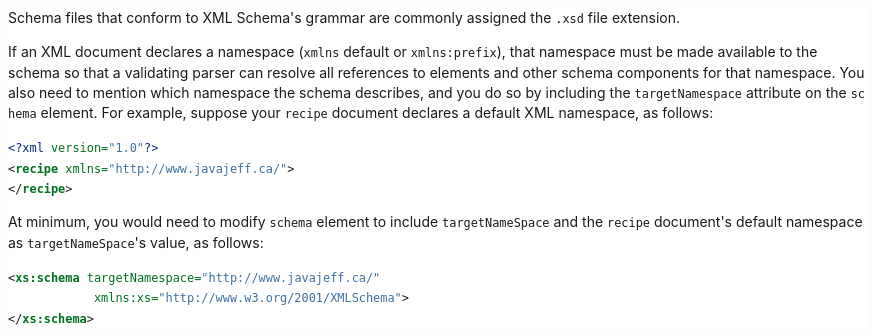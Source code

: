 Schema files that conform to XML Schema's grammar are commonly assigned the `.xsd` file extension.

If an XML document declares a namespace (`xmlns` default or `xmlns:prefix`),
that namespace must be made available to the schema
so that a validating parser can resolve all references to elements and other schema components for that namespace.
You also need to mention which namespace the schema describes,
and you do so by including the `targetNamespace` attribute on the `schema` element.
For example, suppose your `recipe` document declares a default XML namespace, as follows:

```xml
<?xml version="1.0"?>
<recipe xmlns="http://www.javajeff.ca/">
</recipe>
```

At minimum, you would need to modify `schema` element to include `targetNameSpace` and
the `recipe` document's default namespace as `targetNameSpace`'s value, as follows:

```xml
<xs:schema targetNamespace="http://www.javajeff.ca/" 
            xmlns:xs="http://www.w3.org/2001/XMLSchema">
</xs:schema>
```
————
Determine the number of lines in the entries that hold the string "http"; write that number and nothing else.

3